Don’t lose customers and their contribution to your bottom line because of your personal attitudes towards technology. 

Poor pricing strategies

We talked about pricing in our last blog but it well worth mentioning it again. Put simply, what restaurants charge their customers has to “add up” - restaurateurs must know their numbers. There’s no quicker way to reduce profit than to sell something for less than it costs to produce it. 

We won’t go into it again here, but if restaurateurs find themselves thinking about pricing and coming out with any of the following lines, it is probably time to rip up the menu and start again:

“We’ve always charged that”

“We can’t charge more because the customers won’t like it”

“Ah, well, that dish didn’t really cost us anything because…”

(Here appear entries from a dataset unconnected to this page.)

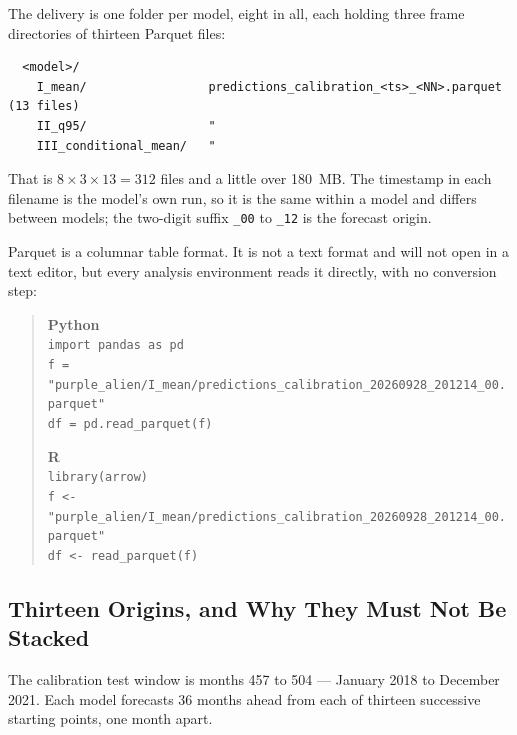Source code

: The delivery is one folder per model, eight in all, each holding three frame directories of
thirteen Parquet files:

\begin{verbatim}
  <model>/
    I_mean/                 predictions_calibration_<ts>_<NN>.parquet  (13 files)
    II_q95/                 "
    III_conditional_mean/   "
\end{verbatim}

\noindent That is $8 \times 3 \times 13 = 312$ files and a little over 180~MB. The timestamp in each
filename is the model's own run, so it is the same within a model and differs between models; the
two-digit suffix \texttt{\_00} to \texttt{\_12} is the forecast origin.

Parquet is a columnar table format. It is not a text format and will not open in a text editor,
but every analysis environment reads it directly, with no conversion step:

\begin{quote}
\small
\textbf{Python} \\
\texttt{import pandas as pd} \\
\texttt{f = "purple\_alien/I\_mean/predictions\_calibration\_20260928\_201214\_00.parquet"} \\
\texttt{df = pd.read\_parquet(f)}

\medskip
\textbf{R} \\
\texttt{library(arrow)} \\
\texttt{f <- "purple\_alien/I\_mean/predictions\_calibration\_20260928\_201214\_00.parquet"} \\
\texttt{df <- read\_parquet(f)}
\end{quote}

\subsection*{Thirteen Origins, and Why They Must Not Be Stacked}

The calibration test window is months 457 to 504 --- January 2018 to December 2021. Each model
forecasts 36 months ahead from each of thirteen successive starting points, one month apart.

“Yes, we lose on that dish but it is ok because…”

Wrapping up

We hope you have enjoyed our slightly light-hearted look at a few reasons restaurants might be missing out on profit. We’ve chosen these topics to demonstrate how little things can add up to big things when it comes to generating surpluses right across the business, and they are presented here just to get the creative juices flowing. 

If restaurant owners seize upon just one of these areas and make savings, get better staff performance, generate more customers or produce more effective pricing, they’ll be onto a P&L winner.